══ Task material ══
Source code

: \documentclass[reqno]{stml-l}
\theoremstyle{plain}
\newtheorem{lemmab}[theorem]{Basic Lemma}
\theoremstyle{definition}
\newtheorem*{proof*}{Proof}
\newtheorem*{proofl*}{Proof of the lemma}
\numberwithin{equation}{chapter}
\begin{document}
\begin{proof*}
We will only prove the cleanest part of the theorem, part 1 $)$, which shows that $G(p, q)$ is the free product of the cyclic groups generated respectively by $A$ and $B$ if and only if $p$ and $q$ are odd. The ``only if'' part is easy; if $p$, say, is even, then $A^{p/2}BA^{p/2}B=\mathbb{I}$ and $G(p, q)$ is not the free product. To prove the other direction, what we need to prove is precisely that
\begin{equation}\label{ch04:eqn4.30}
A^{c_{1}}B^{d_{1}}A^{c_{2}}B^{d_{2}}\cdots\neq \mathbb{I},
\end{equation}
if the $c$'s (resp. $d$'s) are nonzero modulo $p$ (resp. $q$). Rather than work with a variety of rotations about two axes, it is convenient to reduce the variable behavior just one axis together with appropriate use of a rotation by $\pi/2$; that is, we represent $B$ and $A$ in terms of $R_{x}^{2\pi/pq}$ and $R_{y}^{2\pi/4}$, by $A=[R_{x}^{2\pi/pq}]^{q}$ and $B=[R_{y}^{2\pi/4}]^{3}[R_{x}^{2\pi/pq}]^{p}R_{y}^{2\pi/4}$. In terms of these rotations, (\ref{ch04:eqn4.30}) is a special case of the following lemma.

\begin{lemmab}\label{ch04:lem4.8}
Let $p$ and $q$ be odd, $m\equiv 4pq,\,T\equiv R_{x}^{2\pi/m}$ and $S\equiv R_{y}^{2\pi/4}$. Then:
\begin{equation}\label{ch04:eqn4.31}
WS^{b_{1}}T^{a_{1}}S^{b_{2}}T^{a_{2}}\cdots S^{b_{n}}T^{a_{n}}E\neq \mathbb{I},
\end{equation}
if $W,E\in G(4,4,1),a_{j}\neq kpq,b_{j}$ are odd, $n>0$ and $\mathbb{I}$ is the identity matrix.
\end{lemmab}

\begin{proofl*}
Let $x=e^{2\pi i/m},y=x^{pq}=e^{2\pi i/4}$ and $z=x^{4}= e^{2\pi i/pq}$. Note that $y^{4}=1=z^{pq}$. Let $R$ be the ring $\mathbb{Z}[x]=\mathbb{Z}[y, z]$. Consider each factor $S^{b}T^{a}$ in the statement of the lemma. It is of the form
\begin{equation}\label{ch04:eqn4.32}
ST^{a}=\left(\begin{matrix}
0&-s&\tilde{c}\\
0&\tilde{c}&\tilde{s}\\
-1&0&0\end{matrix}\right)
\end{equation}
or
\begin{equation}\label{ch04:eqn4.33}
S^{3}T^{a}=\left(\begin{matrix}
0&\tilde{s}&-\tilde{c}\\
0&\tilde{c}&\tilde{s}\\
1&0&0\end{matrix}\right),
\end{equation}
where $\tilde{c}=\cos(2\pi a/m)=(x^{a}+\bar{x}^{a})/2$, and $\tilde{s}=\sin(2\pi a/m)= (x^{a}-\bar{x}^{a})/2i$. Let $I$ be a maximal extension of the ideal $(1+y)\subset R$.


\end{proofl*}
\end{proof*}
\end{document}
═══
:: Aim of the exercise ::
Using the entries above, work out how many lines contain the string "newtheorem". Respond with that number alone.

:: Finished exercise ::
3